EXERCISE DIRECTIONS
Pick out each line of the records in which the word "ponds" appears.

DATA EXCERPTS

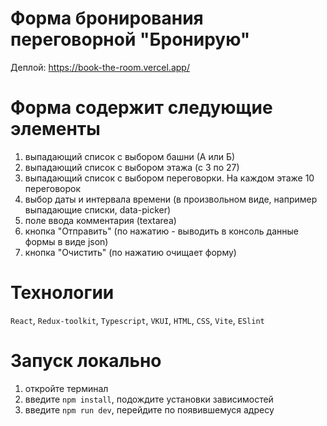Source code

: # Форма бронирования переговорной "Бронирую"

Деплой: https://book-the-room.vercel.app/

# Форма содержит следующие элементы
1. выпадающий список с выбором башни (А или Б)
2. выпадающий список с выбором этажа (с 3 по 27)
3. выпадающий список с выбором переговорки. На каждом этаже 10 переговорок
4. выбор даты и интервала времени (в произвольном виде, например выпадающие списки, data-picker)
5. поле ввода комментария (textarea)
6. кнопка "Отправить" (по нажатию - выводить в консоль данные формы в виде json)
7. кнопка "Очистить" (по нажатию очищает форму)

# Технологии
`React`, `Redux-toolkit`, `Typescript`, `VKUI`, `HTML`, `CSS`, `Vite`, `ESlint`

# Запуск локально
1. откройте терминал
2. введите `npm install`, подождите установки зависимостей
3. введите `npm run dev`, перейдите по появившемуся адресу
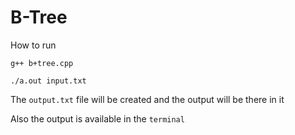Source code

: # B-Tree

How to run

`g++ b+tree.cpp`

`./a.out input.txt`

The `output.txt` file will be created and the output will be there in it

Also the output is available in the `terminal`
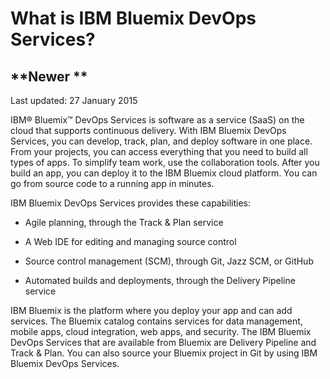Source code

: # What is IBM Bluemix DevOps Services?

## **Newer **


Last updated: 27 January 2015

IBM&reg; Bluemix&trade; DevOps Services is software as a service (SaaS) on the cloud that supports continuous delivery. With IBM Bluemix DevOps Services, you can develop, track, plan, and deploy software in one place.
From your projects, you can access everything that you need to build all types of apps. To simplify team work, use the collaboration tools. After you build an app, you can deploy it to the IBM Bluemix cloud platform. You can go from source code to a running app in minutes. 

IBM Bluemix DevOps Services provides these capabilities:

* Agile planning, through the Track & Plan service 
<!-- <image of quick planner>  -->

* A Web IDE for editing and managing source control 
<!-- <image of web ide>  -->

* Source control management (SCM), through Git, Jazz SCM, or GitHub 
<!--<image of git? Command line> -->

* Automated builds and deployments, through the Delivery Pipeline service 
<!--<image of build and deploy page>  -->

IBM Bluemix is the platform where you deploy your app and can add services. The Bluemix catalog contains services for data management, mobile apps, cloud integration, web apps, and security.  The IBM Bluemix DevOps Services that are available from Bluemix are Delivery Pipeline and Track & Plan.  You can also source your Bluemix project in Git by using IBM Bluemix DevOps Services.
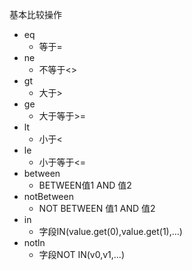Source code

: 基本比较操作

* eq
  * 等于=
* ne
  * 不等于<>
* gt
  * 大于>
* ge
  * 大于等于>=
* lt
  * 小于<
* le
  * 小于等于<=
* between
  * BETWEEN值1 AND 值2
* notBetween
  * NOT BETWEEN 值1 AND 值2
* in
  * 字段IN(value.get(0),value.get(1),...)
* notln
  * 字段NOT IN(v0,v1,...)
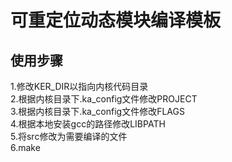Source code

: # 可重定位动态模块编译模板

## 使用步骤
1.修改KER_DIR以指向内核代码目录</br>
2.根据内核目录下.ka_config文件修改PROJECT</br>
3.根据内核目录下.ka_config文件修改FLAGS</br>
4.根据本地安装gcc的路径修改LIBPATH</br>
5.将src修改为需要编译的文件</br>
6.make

---

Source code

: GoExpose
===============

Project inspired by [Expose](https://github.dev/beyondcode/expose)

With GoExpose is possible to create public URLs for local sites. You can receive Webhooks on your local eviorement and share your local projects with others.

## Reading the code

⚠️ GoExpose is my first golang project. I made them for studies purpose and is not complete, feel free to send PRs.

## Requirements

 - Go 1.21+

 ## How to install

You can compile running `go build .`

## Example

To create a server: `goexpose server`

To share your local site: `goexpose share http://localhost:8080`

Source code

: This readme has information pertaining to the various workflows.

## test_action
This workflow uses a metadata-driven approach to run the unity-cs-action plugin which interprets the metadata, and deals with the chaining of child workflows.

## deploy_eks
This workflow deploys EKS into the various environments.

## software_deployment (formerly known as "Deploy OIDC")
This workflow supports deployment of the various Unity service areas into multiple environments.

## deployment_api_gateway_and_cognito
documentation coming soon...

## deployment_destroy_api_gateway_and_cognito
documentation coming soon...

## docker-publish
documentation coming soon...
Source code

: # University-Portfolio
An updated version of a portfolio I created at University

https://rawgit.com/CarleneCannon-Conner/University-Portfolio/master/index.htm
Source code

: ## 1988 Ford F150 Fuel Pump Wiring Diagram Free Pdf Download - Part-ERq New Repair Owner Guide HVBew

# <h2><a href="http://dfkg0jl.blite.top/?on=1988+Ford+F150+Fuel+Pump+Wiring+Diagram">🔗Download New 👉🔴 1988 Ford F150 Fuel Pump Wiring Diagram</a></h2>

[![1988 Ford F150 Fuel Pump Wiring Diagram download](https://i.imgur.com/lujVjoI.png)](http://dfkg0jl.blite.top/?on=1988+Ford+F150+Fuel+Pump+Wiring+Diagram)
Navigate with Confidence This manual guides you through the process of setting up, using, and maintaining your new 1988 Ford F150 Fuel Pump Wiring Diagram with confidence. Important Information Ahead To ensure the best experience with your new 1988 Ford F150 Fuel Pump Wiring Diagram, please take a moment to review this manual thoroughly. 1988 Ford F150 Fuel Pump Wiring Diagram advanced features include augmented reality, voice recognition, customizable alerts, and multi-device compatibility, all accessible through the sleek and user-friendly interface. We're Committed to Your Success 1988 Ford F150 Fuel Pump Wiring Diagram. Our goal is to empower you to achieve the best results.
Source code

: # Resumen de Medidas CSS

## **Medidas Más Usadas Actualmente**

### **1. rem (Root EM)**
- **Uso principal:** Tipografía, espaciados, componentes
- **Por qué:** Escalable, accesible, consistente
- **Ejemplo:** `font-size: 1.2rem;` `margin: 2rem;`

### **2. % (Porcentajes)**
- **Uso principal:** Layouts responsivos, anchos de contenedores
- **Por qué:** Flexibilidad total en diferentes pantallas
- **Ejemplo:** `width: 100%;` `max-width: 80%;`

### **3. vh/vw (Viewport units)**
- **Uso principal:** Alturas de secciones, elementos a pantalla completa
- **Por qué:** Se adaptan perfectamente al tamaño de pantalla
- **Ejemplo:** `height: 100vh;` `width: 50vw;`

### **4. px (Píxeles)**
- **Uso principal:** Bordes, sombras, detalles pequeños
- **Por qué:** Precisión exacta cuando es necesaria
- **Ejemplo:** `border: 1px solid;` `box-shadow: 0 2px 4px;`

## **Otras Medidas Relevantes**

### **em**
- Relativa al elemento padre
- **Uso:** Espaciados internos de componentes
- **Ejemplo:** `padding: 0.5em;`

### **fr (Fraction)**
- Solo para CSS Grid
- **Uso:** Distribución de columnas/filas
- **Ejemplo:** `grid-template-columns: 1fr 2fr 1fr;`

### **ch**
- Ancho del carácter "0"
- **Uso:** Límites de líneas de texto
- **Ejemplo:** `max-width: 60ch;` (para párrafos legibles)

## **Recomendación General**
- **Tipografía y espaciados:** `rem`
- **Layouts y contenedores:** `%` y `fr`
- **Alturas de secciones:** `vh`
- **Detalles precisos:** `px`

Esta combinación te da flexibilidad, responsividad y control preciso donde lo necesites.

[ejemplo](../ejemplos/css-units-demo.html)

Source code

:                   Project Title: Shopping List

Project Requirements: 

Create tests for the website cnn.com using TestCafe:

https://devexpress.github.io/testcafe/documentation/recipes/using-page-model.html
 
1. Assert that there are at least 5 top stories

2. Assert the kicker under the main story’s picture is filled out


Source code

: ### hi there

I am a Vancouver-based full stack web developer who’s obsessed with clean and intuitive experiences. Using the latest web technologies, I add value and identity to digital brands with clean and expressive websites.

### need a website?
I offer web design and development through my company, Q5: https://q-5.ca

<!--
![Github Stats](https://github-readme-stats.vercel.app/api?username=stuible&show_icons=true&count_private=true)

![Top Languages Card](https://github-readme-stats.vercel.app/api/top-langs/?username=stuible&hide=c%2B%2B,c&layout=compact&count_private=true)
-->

==

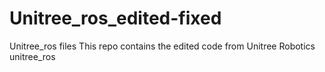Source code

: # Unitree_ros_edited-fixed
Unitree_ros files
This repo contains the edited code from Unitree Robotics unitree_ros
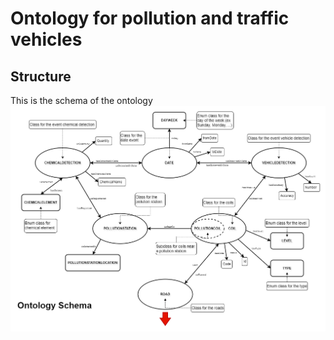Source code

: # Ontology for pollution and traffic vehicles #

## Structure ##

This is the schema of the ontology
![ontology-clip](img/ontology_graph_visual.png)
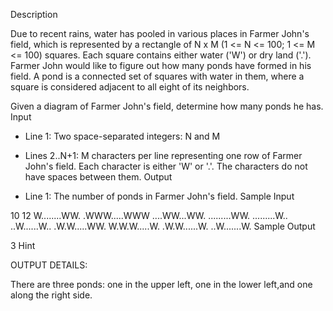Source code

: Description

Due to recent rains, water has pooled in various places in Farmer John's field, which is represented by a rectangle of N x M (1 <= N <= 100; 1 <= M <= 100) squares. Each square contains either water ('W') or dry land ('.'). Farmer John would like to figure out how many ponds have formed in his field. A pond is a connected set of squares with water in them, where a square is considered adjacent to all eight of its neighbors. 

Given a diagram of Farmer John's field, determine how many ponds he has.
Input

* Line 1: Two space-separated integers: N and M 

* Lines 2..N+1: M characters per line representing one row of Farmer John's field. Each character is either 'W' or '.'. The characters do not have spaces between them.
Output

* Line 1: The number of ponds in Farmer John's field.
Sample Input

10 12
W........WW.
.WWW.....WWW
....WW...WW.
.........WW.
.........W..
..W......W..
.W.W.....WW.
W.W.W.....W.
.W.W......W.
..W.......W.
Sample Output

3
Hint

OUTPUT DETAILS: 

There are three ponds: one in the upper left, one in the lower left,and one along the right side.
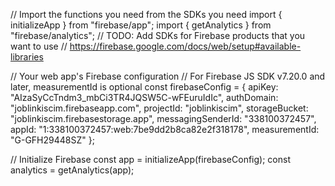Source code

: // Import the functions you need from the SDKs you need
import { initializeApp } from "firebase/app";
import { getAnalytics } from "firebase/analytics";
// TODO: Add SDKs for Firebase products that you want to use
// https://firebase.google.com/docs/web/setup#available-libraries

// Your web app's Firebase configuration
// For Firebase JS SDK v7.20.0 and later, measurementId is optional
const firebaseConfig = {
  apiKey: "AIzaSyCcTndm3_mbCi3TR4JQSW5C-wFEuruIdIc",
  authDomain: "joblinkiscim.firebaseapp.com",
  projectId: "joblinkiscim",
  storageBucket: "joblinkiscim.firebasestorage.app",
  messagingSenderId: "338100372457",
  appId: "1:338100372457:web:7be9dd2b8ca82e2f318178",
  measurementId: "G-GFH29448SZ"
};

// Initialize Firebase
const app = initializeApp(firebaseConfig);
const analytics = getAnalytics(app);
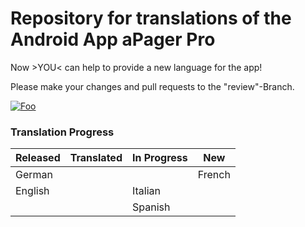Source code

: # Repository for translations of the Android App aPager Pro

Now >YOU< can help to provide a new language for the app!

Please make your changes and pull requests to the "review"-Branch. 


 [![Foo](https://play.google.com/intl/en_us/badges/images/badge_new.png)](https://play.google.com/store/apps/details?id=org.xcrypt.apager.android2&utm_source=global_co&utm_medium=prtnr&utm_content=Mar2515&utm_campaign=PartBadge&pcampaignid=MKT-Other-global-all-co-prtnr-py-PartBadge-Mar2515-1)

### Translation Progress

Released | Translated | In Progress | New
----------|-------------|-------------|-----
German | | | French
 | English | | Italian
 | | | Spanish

RESPONSE
Due to recent rains, water has pooled in various places in Farmer John's field, which is represented by a rectangle of N x M (1 <= N <= 100; 1 <= M <= 100) squares. Each square contains either water ('W') or dry land ('.'). Farmer John would like to figure out how many ponds have formed in his field. A pond is a connected set of squares with water in them, where a square is considered adjacent to all eight of its neighbors. 
Given a diagram of Farmer John's field, determine how many ponds he has.
* Line 1: The number of ponds in Farmer John's field.
There are three ponds: one in the upper left, one in the lower left,and one along the right side.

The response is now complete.